* [Try it]
Transcribe each entry so that it matches the original exactly.

══ Data excerpts ══

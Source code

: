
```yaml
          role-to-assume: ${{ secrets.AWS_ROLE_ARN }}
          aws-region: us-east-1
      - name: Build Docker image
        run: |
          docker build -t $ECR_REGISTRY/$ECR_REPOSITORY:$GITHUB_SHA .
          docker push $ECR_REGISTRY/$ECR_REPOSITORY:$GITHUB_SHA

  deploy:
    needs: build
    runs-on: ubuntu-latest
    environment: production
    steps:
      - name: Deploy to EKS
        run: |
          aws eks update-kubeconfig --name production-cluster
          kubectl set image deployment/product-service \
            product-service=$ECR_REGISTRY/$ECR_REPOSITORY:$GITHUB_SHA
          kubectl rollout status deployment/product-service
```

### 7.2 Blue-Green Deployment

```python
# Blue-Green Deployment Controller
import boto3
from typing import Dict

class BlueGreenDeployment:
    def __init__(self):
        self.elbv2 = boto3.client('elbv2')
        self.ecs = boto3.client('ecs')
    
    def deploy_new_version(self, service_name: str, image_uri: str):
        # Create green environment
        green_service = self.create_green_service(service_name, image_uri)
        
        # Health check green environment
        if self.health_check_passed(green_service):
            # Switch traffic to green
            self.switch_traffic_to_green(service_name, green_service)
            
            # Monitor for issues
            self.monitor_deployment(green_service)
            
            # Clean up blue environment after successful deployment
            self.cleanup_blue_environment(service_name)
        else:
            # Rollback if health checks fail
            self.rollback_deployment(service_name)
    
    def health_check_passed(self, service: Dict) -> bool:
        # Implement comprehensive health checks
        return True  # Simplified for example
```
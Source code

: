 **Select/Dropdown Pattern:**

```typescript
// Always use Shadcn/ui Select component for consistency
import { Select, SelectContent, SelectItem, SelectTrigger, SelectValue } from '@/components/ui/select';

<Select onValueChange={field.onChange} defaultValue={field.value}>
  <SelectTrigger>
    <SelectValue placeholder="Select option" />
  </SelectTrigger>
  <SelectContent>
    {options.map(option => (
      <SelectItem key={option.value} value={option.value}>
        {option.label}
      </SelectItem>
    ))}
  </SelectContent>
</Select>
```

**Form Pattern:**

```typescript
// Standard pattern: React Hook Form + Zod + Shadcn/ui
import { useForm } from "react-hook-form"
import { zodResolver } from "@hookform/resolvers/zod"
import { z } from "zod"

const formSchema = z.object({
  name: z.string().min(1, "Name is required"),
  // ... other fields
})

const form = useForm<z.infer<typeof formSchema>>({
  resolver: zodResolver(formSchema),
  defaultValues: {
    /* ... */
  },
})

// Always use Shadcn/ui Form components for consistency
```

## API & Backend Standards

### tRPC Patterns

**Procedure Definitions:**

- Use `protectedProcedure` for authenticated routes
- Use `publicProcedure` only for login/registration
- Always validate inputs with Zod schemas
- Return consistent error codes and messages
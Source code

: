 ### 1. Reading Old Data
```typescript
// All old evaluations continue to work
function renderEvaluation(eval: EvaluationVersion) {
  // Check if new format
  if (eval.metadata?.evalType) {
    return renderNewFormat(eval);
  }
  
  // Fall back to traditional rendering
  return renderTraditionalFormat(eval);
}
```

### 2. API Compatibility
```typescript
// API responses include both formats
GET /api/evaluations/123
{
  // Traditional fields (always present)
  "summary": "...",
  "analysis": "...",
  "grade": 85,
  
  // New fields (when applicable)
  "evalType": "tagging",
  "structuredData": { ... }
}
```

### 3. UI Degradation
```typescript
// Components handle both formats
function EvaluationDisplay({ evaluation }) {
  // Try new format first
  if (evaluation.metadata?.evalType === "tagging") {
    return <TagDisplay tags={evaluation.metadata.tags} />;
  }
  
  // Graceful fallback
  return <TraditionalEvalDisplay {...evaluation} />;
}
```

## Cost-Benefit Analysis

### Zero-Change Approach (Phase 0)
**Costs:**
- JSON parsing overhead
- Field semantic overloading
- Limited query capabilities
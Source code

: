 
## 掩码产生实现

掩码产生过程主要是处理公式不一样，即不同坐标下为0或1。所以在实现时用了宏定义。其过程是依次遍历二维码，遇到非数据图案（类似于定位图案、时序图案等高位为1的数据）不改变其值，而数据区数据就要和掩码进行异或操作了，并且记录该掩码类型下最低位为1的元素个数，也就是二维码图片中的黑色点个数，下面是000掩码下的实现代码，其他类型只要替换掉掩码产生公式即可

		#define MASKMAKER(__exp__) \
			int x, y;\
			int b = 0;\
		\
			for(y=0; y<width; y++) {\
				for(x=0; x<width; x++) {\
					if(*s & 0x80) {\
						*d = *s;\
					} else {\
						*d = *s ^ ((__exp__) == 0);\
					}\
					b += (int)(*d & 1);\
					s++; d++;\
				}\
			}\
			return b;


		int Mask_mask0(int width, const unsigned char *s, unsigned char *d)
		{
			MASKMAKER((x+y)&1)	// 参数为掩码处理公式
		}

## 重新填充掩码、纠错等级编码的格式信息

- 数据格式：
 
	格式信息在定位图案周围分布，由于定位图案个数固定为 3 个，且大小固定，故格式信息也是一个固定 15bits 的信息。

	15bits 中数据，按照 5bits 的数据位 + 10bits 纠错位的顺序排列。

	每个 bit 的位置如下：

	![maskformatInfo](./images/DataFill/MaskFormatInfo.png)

═══

* [Expected answer]
Source code

:
```yaml
          role-to-assume: ${{ secrets.AWS_ROLE_ARN }}
          aws-region: us-east-1
      - name: Build Docker image
        run: |
          docker build -t $ECR_REGISTRY/$ECR_REPOSITORY:$GITHUB_SHA .
          docker push $ECR_REGISTRY/$ECR_REPOSITORY:$GITHUB_SHA

  deploy:
    needs: build
    runs-on: ubuntu-latest
    environment: production
    steps:
      - name: Deploy to EKS
        run: |
          aws eks update-kubeconfig --name production-cluster
          kubectl set image deployment/product-service \
            product-service=$ECR_REGISTRY/$ECR_REPOSITORY:$GITHUB_SHA
          kubectl rollout status deployment/product-service
```

### 7.2 Blue-Green Deployment

```python
# Blue-Green Deployment Controller
import boto3
from typing import Dict

class BlueGreenDeployment:
    def __init__(self):
        self.elbv2 = boto3.client('elbv2')
        self.ecs = boto3.client('ecs')
    
    def deploy_new_version(self, service_name: str, image_uri: str):
        # Create green environment
        green_service = self.create_green_service(service_name, image_uri)
        
        # Health check green environment
        if self.health_check_passed(green_service):
            # Switch traffic to green
            self.switch_traffic_to_green(service_name, green_service)
            
            # Monitor for issues
            self.monitor_deployment(green_service)
            
            # Clean up blue environment after successful deployment
            self.cleanup_blue_environment(service_name)
        else:
            # Rollback if health checks fail
            self.rollback_deployment(service_name)
    
    def health_check_passed(self, service: Dict) -> bool:
        # Implement comprehensive health checks
        return True  # Simplified for example
```
Source code

: **Select/Dropdown Pattern:**

```typescript
// Always use Shadcn/ui Select component for consistency
import { Select, SelectContent, SelectItem, SelectTrigger, SelectValue } from '@/components/ui/select';

<Select onValueChange={field.onChange} defaultValue={field.value}>
  <SelectTrigger>
    <SelectValue placeholder="Select option" />
  </SelectTrigger>
  <SelectContent>
    {options.map(option => (
      <SelectItem key={option.value} value={option.value}>
        {option.label}
      </SelectItem>
    ))}
  </SelectContent>
</Select>
```

**Form Pattern:**

```typescript
// Standard pattern: React Hook Form + Zod + Shadcn/ui
import { useForm } from "react-hook-form"
import { zodResolver } from "@hookform/resolvers/zod"
import { z } from "zod"

const formSchema = z.object({
  name: z.string().min(1, "Name is required"),
  // ... other fields
})

const form = useForm<z.infer<typeof formSchema>>({
  resolver: zodResolver(formSchema),
  defaultValues: {
    /* ... */
  },
})

// Always use Shadcn/ui Form components for consistency
```

## API & Backend Standards

### tRPC Patterns

**Procedure Definitions:**

- Use `protectedProcedure` for authenticated routes
- Use `publicProcedure` only for login/registration
- Always validate inputs with Zod schemas
- Return consistent error codes and messages
Source code

: ### 1. Reading Old Data
```typescript
// All old evaluations continue to work
function renderEvaluation(eval: EvaluationVersion) {
  // Check if new format
  if (eval.metadata?.evalType) {
    return renderNewFormat(eval);
  }
  
  // Fall back to traditional rendering
  return renderTraditionalFormat(eval);
}
```

### 2. API Compatibility
```typescript
// API responses include both formats
GET /api/evaluations/123
{
  // Traditional fields (always present)
  "summary": "...",
  "analysis": "...",
  "grade": 85,
  
  // New fields (when applicable)
  "evalType": "tagging",
  "structuredData": { ... }
}
```

### 3. UI Degradation
```typescript
// Components handle both formats
function EvaluationDisplay({ evaluation }) {
  // Try new format first
  if (evaluation.metadata?.evalType === "tagging") {
    return <TagDisplay tags={evaluation.metadata.tags} />;
  }
  
  // Graceful fallback
  return <TraditionalEvalDisplay {...evaluation} />;
}
```

## Cost-Benefit Analysis

### Zero-Change Approach (Phase 0)
**Costs:**
- JSON parsing overhead
- Field semantic overloading
- Limited query capabilities
Source code

: 
## 掩码产生实现

掩码产生过程主要是处理公式不一样，即不同坐标下为0或1。所以在实现时用了宏定义。其过程是依次遍历二维码，遇到非数据图案（类似于定位图案、时序图案等高位为1的数据）不改变其值，而数据区数据就要和掩码进行异或操作了，并且记录该掩码类型下最低位为1的元素个数，也就是二维码图片中的黑色点个数，下面是000掩码下的实现代码，其他类型只要替换掉掩码产生公式即可

		#define MASKMAKER(__exp__) \
			int x, y;\
			int b = 0;\
		\
			for(y=0; y<width; y++) {\
				for(x=0; x<width; x++) {\
					if(*s & 0x80) {\
						*d = *s;\
					} else {\
						*d = *s ^ ((__exp__) == 0);\
					}\
					b += (int)(*d & 1);\
					s++; d++;\
				}\
			}\
			return b;


		int Mask_mask0(int width, const unsigned char *s, unsigned char *d)
		{
			MASKMAKER((x+y)&1)	// 参数为掩码处理公式
		}

## 重新填充掩码、纠错等级编码的格式信息

- 数据格式：
 
	格式信息在定位图案周围分布，由于定位图案个数固定为 3 个，且大小固定，故格式信息也是一个固定 15bits 的信息。

	15bits 中数据，按照 5bits 的数据位 + 10bits 纠错位的顺序排列。

	每个 bit 的位置如下：

	![maskformatInfo](./images/DataFill/MaskFormatInfo.png)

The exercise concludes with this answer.